[INFORMATION PROVIDED — start]

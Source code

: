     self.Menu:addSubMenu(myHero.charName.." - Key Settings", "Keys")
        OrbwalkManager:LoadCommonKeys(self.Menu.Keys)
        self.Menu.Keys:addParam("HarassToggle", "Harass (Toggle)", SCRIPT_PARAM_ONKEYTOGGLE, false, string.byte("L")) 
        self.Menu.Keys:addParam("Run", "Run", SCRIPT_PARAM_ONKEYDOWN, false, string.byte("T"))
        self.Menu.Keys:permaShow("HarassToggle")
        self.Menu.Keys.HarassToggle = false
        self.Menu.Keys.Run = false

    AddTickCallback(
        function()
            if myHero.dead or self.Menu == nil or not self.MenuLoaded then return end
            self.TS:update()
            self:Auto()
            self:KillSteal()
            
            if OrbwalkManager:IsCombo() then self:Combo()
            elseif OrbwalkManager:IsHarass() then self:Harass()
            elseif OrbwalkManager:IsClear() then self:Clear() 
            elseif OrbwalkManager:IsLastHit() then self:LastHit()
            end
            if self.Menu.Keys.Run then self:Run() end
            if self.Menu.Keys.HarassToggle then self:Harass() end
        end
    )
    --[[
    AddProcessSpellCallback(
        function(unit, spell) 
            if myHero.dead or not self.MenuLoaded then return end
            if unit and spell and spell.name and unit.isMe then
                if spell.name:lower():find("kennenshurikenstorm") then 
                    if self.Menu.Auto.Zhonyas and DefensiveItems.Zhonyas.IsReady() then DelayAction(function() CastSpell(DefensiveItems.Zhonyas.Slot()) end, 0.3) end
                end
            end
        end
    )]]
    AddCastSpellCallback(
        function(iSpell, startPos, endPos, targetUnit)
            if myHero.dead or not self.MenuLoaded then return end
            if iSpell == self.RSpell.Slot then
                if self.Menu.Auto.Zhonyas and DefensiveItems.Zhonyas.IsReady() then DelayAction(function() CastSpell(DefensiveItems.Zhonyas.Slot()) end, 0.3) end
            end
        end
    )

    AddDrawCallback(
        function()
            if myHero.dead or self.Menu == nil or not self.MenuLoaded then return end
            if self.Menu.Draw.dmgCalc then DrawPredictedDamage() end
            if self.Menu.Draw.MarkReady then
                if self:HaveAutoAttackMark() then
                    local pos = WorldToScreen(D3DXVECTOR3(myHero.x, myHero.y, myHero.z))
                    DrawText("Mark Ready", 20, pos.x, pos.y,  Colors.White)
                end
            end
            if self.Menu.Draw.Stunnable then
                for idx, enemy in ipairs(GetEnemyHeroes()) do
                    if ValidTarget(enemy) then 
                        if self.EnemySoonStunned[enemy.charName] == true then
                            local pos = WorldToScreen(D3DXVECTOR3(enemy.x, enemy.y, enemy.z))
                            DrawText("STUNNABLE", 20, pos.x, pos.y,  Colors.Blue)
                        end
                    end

[INFORMATION PROVIDED — finish]

■ EXERCISE DETAILS ■
Please give only the count of lines above containing "HarassToggle".

■ YOUR RESPONSE ■
4